Жигулёнок, нагруженный скудными дарами Севера, возвращался в зимние будни Ленинграда. Кондылябали по ухабам и вспученному асфальту до развилки трагических эпох, переехали сбитую ворону. Собаки скулили, просились наружу погулять. Дороги делали мертвецки мёртвую петлю, они ехали мимо тёмных разлапистых елей, протягивающих свои страшные лапы, ехали до поворота на… <нрзб>. А за ним, за поворотом, уже к окончанию нашего романа, полного сомнительных вещей, неправдоподобного вымысла и литературного чудачества, мелочного зубоскальства, могло случиться всё, что чёрту угодно. «Люди беспрестанно видят, что смерть приходит внезапно, но привыкнуть к её внезапности не могут и находят её бессмысленною», – философствовал Кралечкин. «Всё на веру приму, кроме смерти». Он искал в смерти смысла, одержимый метафизическим смыслом. «Ты только не зевай, Мау Линь, не спи, китаёза, не спи, принц лиговских хунвейбинов, не спи, гопник, шы-ма-ходя-па-шын-го!» – сладко задрёмывал Кралечкин, бормоча бред, жуя свиной хрящик, застрявший между фальшивыми зубами.
«Я долго спутника искал и вдруг нашёл на повороте, в поверхности любых зеркал его легко, мой друг, найдёте», – перешёптывались сумерки с белыми ночами над горящим ухом Кралечкина.
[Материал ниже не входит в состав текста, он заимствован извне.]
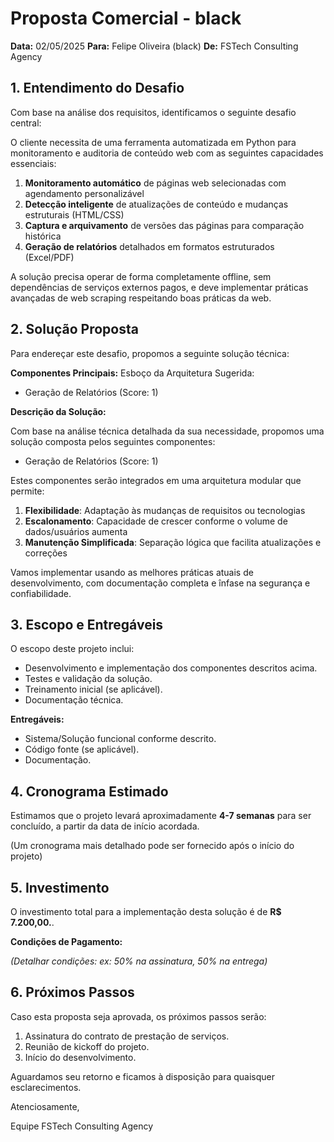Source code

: 
# Proposta Comercial - black

**Data:** 02/05/2025
**Para:** Felipe Oliveira (black)
**De:** FSTech Consulting Agency

## 1. Entendimento do Desafio


Com base na análise dos requisitos, identificamos o seguinte desafio central:

O cliente necessita de uma ferramenta automatizada em Python para monitoramento e auditoria de conteúdo web com as seguintes capacidades essenciais:

1. **Monitoramento automático** de páginas web selecionadas com agendamento personalizável
2. **Detecção inteligente** de atualizações de conteúdo e mudanças estruturais (HTML/CSS)
3. **Captura e arquivamento** de versões das páginas para comparação histórica
4. **Geração de relatórios** detalhados em formatos estruturados (Excel/PDF)

A solução precisa operar de forma completamente offline, sem dependências de serviços externos pagos, e deve implementar práticas avançadas de web scraping respeitando boas práticas da web.


## 2. Solução Proposta

Para endereçar este desafio, propomos a seguinte solução técnica:

**Componentes Principais:**
Esboço da Arquitetura Sugerida:
- Geração de Relatórios (Score: 1)

**Descrição da Solução:**


Com base na análise técnica detalhada da sua necessidade, propomos uma solução composta pelos seguintes componentes:

- Geração de Relatórios (Score: 1)

Estes componentes serão integrados em uma arquitetura modular que permite:

1. **Flexibilidade**: Adaptação às mudanças de requisitos ou tecnologias
2. **Escalonamento**: Capacidade de crescer conforme o volume de dados/usuários aumenta
3. **Manutenção Simplificada**: Separação lógica que facilita atualizações e correções

Vamos implementar usando as melhores práticas atuais de desenvolvimento, com documentação completa e înfase na segurança e confiabilidade.


## 3. Escopo e Entregáveis

O escopo deste projeto inclui:

*   Desenvolvimento e implementação dos componentes descritos acima.
*   Testes e validação da solução.
*   Treinamento inicial (se aplicável).
*   Documentação técnica.

**Entregáveis:**

*   Sistema/Solução funcional conforme descrito.
*   Código fonte (se aplicável).
*   Documentação.

## 4. Cronograma Estimado

Estimamos que o projeto levará aproximadamente **4-7 semanas** para ser concluído, a partir da data de início acordada.

(Um cronograma mais detalhado pode ser fornecido após o início do projeto)

## 5. Investimento

O investimento total para a implementação desta solução é de **R$ 7.200,00.**.

**Condições de Pagamento:**

*(Detalhar condições: ex: 50% na assinatura, 50% na entrega)*

## 6. Próximos Passos

Caso esta proposta seja aprovada, os próximos passos serão:

1.  Assinatura do contrato de prestação de serviços.
2.  Reunião de kickoff do projeto.
3.  Início do desenvolvimento.

Aguardamos seu retorno e ficamos à disposição para quaisquer esclarecimentos.

Atenciosamente,

Equipe FSTech Consulting Agency
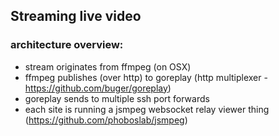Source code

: ## Streaming live video

### architecture overview:

- stream originates from ffmpeg (on OSX)
- ffmpeg publishes (over http) to goreplay (http multiplexer - https://github.com/buger/goreplay)
- goreplay sends to multiple ssh port forwards
- each site is running a jsmpeg websocket relay viewer thing (https://github.com/phoboslab/jsmpeg)


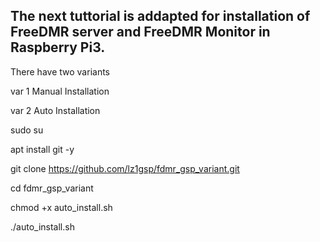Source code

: 
## The next tuttorial is addapted for installation of FreeDMR server and FreeDMR Monitor in Raspberry Pi3.

There have two variants

var 1 Manual Installation

var 2 Auto Installation

sudo su

apt install git -y

git clone https://github.com/lz1gsp/fdmr_gsp_variant.git

cd fdmr_gsp_variant

chmod +x auto_install.sh

./auto_install.sh
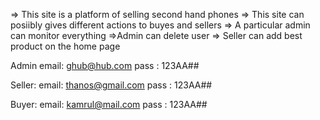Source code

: => This site is a platform of selling second hand phones
=> This site can posiibly gives different actions to buyes and sellers
=> A particular admin can monitor everything
=>Admin can delete user
=> Seller can add best product on the home page


Admin
email: ghub@hub.com
pass : 123AA##

Seller:
email: thanos@gmail.com
pass : 123AA##

Buyer:
email: kamrul@mail.com
pass : 123AA##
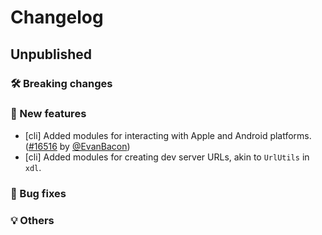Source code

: # Changelog

## Unpublished

### 🛠 Breaking changes

### 🎉 New features

- [cli] Added modules for interacting with Apple and Android platforms. ([#16516](https://github.com/expo/expo/pull/16516) by [@EvanBacon](https://github.com/EvanBacon))
- [cli] Added modules for creating dev server URLs, akin to `UrlUtils` in `xdl`.

### 🐛 Bug fixes

### 💡 Others
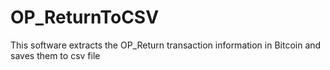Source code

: # OP_ReturnToCSV
This software extracts the OP_Return transaction information in Bitcoin and saves them to csv file
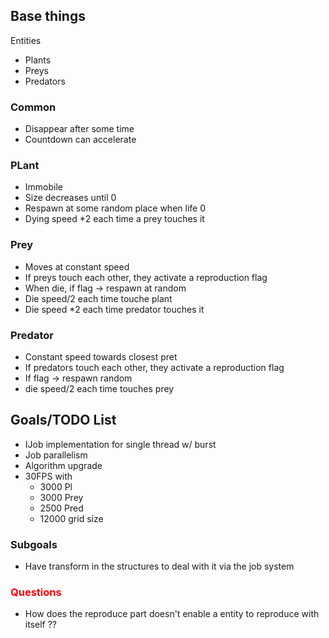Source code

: ## Base things
Entities
- Plants
- Preys
- Predators

### Common
- Disappear after some time
- Countdown can accelerate

### PLant
- Immobile
- Size decreases until 0
- Respawn at some random place when life 0
- Dying speed *2 each time a prey touches it

### Prey
- Moves at constant speed
- If preys touch each other, they activate a reproduction flag
- When die, if flag -> respawn at random
- Die speed/2 each time touche plant
- Die speed *2 each time predator touches it

### Predator
- Constant speed towards closest pret
- If predators touch each other, they activate a reproduction flag
- If flag -> respawn random
- die speed/2 each time touches prey

## Goals/TODO List
- IJob implementation for single thread w/ burst
- Job parallelism
- Algorithm upgrade
- 30FPS with
  - 3000 Pl
  - 3000 Prey
  - 2500 Pred
  - 12000 grid size

### Subgoals
- Have transform in the structures to deal with it via the job system


### <span style="color:red; font-weight:bold">Questions</span>
- How does the reproduce part doesn't enable a entity to reproduce with itself ??
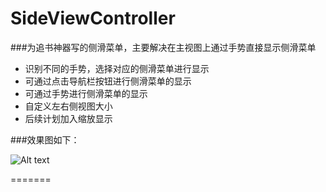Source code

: # SideViewController
###为追书神器写的侧滑菜单，主要解决在主视图上通过手势直接显示侧滑菜单
* 识别不同的手势，选择对应的侧滑菜单进行显示
* 可通过点击导航栏按钮进行侧滑菜单的显示
* 可通过手势进行侧滑菜单的显示
* 自定义左右侧视图大小
* 后续计划加入缩放显示

###效果图如下：

![Alt text](/Users/caonongyun/Documents/iOS-New/SideViewController/SideViewController.gif)

=======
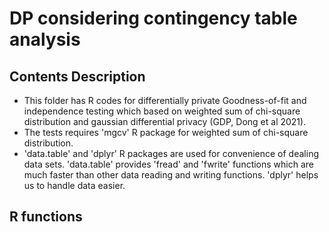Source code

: # DP considering contingency table analysis
## Contents Description
* This folder has R codes for differentially private Goodness-of-fit and independence testing which based on weighted sum of chi-square distribution and gaussian differential privacy (GDP, Dong et al 2021). 
* The tests requires 'mgcv' R package for weighted sum of chi-square distribution. 
* 'data.table' and 'dplyr' R packages are used for convenience of dealing data sets. 'data.table' provides 'fread' and 'fwrite' functions which are much faster than other data reading and writing functions. 'dplyr' helps us to handle data easier. 

## R functions

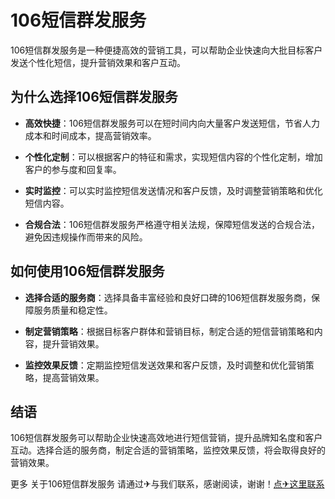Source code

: # 106短信群发服务

106短信群发服务是一种便捷高效的营销工具，可以帮助企业快速向大批目标客户发送个性化短信，提升营销效果和客户互动。

## 为什么选择106短信群发服务

* **高效快捷**：106短信群发服务可以在短时间内向大量客户发送短信，节省人力成本和时间成本，提高营销效率。

* **个性化定制**：可以根据客户的特征和需求，实现短信内容的个性化定制，增加客户的参与度和回复率。

* **实时监控**：可以实时监控短信发送情况和客户反馈，及时调整营销策略和优化短信内容。

* **合规合法**：106短信群发服务严格遵守相关法规，保障短信发送的合规合法，避免因违规操作而带来的风险。

## 如何使用106短信群发服务

* **选择合适的服务商**：选择具备丰富经验和良好口碑的106短信群发服务商，保障服务质量和稳定性。

* **制定营销策略**：根据目标客户群体和营销目标，制定合适的短信营销策略和内容，提升营销效果。

* **监控效果反馈**：定期监控短信发送效果和客户反馈，及时调整和优化营销策略，提高营销效果。

## 结语

106短信群发服务可以帮助企业快速高效地进行短信营销，提升品牌知名度和客户互动。选择合适的服务商，制定合适的营销策略，监控效果反馈，将会取得良好的营销效果。

更多 关于106短信群发服务 请通过✈与我们联系，感谢阅读，谢谢！[点✈这里联系](https://c.k02.cc)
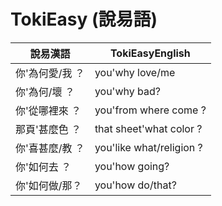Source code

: # TokiEasy (說易語)

說易漢語                | TokiEasyEnglish
------------------------|---------------------------------------
你'為何愛/我 ？         | you'why love/me
你'為何/壞 ？           | you'why bad?
你'從哪裡來 ？          | you'from where come ?
那頁'甚麼色 ？          | that sheet'what color ?
你'喜甚麼/教 ？         | you'like what/religion ?
你'如何去 ？            | you'how going?
你'如何做/那？          | you'how do/that?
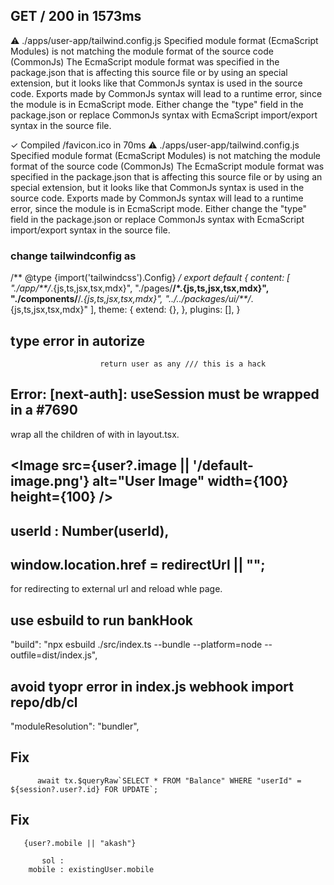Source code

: ##  GET / 200 in 1573ms
 ⚠ ./apps/user-app/tailwind.config.js
Specified module format (EcmaScript Modules) is not matching the module format of the source code (CommonJs)
The EcmaScript module format was specified in the package.json that is affecting this source file or by using an special extension, but it looks like that CommonJs syntax is used in the source code.
Exports made by CommonJs syntax will lead to a runtime error, since the module is in EcmaScript mode. Either change the "type" field in the package.json or replace CommonJs syntax with EcmaScript import/export syntax in the source file.


 ✓ Compiled /favicon.ico in 70ms
 ⚠ ./apps/user-app/tailwind.config.js
Specified module format (EcmaScript Modules) is not matching the module format of the source code (CommonJs)
The EcmaScript module format was specified in the package.json that is affecting this source file or by using an special extension, but it looks like that CommonJs syntax is used in the source code.
Exports made by CommonJs syntax will lead to a runtime error, since the module is in EcmaScript mode. Either change the "type" field in the package.json or replace CommonJs syntax with EcmaScript import/export syntax in the source file.

### change tailwindconfig as 
/** @type {import('tailwindcss').Config} */
export default {
  content: [
    "./app/**/*.{js,ts,jsx,tsx,mdx}",
    "./pages/**/*.{js,ts,jsx,tsx,mdx}",
    "./components/**/*.{js,ts,jsx,tsx,mdx}",
    "../../packages/ui/**/*.{js,ts,jsx,tsx,mdx}"
  ],
  theme: {
    extend: {},
  },
  plugins: [],
}


##  type error in autorize 
                        return user as any /// this is a hack



## Error: [next-auth]: useSession must be wrapped in a <SessionProvider /> #7690

 wrap all the children of <body> with <NextAuthProvider> in layout.tsx.



##  <Image src={user?.image || '/default-image.png'} alt="User Image" width={100} height={100} />
 

                
## userId : Number(userId),


          
##   window.location.href = redirectUrl || "";
for redirecting to external url and reload whle page.


 ## use esbuild to run bankHook
   "build": "npx esbuild ./src/index.ts --bundle --platform=node --outfile=dist/index.js",


## avoid tyopr error in index.js webhook import repo/db/cl
"moduleResolution": "bundler",

## Fix 
          await tx.$queryRaw`SELECT * FROM "Balance" WHERE "userId" = ${session?.user?.id} FOR UPDATE`;

## Fix 
       {user?.mobile || "akash"}
           
           sol : 
        mobile : existingUser.mobile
Мысль его плыла бумажным корабликом, текла Муринским ручейком, ползла страдающим отдышкой слизнем. Он воображал свою смерть, как попутчицу-сказочницу Егибовну – о ней сказывала ему в детстве бабушка перед сном. И снились ему потешные слова, от которых становилось ему щекотно и страшно под гузкой: «Покатаюся, поваляюся, Кралечкиного мяса поевши, поевши, поевши, голени его…»
Когда примериваешь на узкие плечи чужую судьбу, снабжая кропотливыми комментариями, то она может сыграть злую шутку – какой-нибудь беглый заяц из Кракова пробежит мимо, собаки рванутся за ним из плохо закрывающихся дверц «Жигулёнка», и вот уже подошедшая к краю жизнь Кралечкина, трагического тенора эпохи перемен, превращается в литературный фарс, летит под откос низко-низко, будто ласточка, летит юзом с пригорка, будто на салазках– у-у-е-е-х, ска-а-аз-ка!